## ASSIGNMENT
Go through the data line by line from the top, retyping each exactly, and end with the line that contains "<p>Chức năng : đăng".

◇ ◇ ◇ ◇ ◇

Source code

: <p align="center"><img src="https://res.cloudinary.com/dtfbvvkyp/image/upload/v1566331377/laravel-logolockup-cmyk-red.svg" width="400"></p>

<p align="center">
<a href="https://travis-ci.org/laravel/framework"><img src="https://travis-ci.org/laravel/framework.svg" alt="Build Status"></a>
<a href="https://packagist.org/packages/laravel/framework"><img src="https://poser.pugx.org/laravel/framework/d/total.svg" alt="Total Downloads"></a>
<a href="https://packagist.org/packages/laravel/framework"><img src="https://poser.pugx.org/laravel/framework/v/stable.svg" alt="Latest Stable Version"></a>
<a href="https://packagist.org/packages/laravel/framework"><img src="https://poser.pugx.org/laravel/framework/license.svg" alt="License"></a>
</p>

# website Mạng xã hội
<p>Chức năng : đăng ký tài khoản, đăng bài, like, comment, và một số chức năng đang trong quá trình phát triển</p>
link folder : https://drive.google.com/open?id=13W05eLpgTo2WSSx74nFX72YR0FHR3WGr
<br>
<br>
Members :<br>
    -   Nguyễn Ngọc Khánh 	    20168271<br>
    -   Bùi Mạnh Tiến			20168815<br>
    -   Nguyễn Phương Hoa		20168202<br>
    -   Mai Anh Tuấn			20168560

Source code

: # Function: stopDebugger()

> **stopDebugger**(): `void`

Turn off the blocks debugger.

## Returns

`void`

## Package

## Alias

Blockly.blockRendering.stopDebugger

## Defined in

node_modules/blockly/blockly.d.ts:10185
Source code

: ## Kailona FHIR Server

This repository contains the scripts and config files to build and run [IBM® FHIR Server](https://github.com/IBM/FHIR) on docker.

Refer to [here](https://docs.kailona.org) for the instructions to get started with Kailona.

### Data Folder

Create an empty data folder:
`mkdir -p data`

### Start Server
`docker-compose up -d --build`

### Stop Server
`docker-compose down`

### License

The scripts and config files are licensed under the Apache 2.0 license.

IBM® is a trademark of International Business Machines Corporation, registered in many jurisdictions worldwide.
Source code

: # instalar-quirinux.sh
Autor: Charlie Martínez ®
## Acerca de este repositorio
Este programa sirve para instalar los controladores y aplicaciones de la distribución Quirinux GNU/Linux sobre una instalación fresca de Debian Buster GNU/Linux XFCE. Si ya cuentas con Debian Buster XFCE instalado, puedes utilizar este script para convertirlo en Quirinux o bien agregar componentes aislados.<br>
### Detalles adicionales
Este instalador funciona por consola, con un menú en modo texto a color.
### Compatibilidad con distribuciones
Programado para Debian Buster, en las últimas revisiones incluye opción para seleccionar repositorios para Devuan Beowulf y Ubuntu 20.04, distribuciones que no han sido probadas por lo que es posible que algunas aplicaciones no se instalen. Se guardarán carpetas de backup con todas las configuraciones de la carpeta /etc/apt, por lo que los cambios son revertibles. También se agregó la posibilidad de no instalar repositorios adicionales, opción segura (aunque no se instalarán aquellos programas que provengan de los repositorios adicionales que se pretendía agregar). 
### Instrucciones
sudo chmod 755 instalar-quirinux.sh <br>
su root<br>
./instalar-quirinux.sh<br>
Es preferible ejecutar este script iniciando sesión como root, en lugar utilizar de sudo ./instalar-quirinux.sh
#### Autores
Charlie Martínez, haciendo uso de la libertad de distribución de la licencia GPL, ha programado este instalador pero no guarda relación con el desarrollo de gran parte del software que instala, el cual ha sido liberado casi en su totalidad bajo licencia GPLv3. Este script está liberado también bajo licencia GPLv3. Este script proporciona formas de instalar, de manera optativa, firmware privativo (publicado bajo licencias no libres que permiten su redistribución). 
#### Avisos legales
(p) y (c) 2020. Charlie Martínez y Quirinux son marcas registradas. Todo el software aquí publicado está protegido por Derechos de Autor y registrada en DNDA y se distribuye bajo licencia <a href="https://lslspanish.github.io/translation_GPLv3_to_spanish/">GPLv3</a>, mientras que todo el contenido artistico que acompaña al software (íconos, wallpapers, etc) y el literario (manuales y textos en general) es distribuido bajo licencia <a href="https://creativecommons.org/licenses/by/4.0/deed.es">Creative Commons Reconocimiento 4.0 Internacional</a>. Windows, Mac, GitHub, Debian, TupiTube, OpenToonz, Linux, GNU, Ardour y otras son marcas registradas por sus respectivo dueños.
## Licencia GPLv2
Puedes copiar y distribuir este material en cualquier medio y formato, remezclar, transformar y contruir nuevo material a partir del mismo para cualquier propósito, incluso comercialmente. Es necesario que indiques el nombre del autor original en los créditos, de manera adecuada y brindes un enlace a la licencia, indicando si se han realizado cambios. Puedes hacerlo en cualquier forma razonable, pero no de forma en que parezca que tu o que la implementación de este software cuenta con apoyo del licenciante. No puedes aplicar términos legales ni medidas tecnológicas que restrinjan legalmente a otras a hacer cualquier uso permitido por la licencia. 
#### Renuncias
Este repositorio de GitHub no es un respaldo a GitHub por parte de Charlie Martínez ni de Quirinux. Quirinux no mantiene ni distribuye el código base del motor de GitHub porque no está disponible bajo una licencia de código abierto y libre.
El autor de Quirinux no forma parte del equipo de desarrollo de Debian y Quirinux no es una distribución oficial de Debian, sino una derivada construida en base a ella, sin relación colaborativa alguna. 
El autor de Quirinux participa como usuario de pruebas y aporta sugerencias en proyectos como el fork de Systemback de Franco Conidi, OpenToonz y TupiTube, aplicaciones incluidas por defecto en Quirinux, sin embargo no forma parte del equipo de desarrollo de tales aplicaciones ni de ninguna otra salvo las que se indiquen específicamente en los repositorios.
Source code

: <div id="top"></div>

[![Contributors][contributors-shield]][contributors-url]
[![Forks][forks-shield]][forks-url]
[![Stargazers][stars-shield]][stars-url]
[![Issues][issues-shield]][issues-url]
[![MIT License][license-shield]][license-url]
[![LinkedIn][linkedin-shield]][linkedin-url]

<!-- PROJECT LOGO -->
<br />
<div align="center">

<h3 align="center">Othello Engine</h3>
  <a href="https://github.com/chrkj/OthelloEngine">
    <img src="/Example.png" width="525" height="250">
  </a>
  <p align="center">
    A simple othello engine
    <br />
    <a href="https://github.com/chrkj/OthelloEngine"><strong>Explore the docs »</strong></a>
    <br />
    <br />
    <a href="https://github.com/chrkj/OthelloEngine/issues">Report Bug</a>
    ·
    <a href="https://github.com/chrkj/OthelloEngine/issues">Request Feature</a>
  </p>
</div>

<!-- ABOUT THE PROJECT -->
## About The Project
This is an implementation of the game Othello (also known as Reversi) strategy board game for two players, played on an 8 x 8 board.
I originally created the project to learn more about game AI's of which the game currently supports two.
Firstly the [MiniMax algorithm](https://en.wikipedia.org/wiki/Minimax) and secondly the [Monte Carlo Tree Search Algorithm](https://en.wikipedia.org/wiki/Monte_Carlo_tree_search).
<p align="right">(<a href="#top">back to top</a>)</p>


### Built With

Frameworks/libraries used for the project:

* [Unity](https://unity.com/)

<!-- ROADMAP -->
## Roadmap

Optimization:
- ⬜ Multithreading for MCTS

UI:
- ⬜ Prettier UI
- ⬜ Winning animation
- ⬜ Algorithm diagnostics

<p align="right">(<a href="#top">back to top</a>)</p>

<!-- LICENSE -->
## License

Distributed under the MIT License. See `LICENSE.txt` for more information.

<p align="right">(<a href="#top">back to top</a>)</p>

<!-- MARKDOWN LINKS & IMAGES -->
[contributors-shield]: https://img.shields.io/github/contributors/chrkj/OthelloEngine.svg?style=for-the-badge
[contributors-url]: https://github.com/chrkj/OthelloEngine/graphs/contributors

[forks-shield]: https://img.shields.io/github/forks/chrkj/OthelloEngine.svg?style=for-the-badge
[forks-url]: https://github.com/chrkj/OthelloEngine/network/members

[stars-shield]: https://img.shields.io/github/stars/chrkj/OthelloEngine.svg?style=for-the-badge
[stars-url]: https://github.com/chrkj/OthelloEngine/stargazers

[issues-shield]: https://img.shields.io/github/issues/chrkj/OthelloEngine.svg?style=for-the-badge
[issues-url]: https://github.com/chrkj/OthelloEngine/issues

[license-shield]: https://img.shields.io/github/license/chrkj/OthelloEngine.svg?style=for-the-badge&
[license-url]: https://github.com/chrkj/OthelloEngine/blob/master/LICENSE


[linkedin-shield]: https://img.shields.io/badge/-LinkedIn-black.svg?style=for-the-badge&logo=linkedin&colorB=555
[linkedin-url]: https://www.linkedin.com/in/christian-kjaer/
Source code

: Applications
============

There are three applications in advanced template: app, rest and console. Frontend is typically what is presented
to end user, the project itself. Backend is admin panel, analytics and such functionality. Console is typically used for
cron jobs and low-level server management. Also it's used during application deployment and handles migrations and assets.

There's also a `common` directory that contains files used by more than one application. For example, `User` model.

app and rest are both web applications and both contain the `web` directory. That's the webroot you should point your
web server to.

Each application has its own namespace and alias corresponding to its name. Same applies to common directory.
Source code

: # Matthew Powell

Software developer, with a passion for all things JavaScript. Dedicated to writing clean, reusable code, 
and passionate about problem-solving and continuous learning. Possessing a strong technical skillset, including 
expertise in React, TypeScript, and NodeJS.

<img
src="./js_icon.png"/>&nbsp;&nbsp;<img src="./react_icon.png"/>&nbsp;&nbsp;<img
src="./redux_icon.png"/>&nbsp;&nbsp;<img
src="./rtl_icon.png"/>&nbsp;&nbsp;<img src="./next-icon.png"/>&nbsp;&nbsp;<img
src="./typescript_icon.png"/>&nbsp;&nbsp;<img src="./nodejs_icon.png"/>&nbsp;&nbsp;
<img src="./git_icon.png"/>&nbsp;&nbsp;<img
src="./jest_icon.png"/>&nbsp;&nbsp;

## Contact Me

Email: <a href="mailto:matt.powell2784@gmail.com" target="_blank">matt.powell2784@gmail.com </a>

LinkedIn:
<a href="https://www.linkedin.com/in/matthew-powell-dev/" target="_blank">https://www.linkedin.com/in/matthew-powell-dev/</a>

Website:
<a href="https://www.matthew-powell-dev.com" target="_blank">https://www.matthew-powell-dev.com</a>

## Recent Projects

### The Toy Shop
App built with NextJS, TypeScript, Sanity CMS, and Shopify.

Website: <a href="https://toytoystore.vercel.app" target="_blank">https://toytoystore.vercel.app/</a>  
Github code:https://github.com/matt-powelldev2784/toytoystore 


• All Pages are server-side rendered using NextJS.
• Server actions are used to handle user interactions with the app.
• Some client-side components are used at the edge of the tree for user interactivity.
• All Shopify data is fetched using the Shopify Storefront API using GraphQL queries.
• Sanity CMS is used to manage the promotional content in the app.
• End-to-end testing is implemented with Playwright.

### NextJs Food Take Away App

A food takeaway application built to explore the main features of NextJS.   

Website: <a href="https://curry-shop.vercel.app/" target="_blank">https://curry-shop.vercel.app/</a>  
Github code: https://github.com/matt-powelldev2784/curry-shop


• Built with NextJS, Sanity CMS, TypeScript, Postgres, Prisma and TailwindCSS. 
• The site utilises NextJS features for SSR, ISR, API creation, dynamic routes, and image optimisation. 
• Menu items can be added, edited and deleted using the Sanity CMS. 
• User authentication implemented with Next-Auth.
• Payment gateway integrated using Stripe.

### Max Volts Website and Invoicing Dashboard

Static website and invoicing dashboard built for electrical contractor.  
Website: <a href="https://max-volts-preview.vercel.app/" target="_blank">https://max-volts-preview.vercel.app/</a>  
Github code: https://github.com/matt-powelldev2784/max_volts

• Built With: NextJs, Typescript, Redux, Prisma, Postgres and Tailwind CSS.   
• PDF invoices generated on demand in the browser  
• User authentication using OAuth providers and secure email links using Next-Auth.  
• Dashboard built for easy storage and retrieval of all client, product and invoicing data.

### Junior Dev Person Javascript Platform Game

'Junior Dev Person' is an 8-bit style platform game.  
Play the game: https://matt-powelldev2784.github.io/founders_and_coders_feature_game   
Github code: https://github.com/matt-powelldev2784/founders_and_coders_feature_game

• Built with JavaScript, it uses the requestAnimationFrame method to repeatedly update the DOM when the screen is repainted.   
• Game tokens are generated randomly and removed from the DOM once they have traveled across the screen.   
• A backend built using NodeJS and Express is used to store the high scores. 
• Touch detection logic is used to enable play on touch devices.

◇ ◇ ◇ ◇ ◇

## RESULT BELOW
Source code

: <p align="center"><img src="https://res.cloudinary.com/dtfbvvkyp/image/upload/v1566331377/laravel-logolockup-cmyk-red.svg" width="400"></p>

<p align="center">
<a href="https://travis-ci.org/laravel/framework"><img src="https://travis-ci.org/laravel/framework.svg" alt="Build Status"></a>
<a href="https://packagist.org/packages/laravel/framework"><img src="https://poser.pugx.org/laravel/framework/d/total.svg" alt="Total Downloads"></a>
<a href="https://packagist.org/packages/laravel/framework"><img src="https://poser.pugx.org/laravel/framework/v/stable.svg" alt="Latest Stable Version"></a>
<a href="https://packagist.org/packages/laravel/framework"><img src="https://poser.pugx.org/laravel/framework/license.svg" alt="License"></a>
</p>

# website Mạng xã hội
<p>Chức năng : đăng ký tài khoản, đăng bài, like, comment, và một số chức năng đang trong quá trình phát triển</p>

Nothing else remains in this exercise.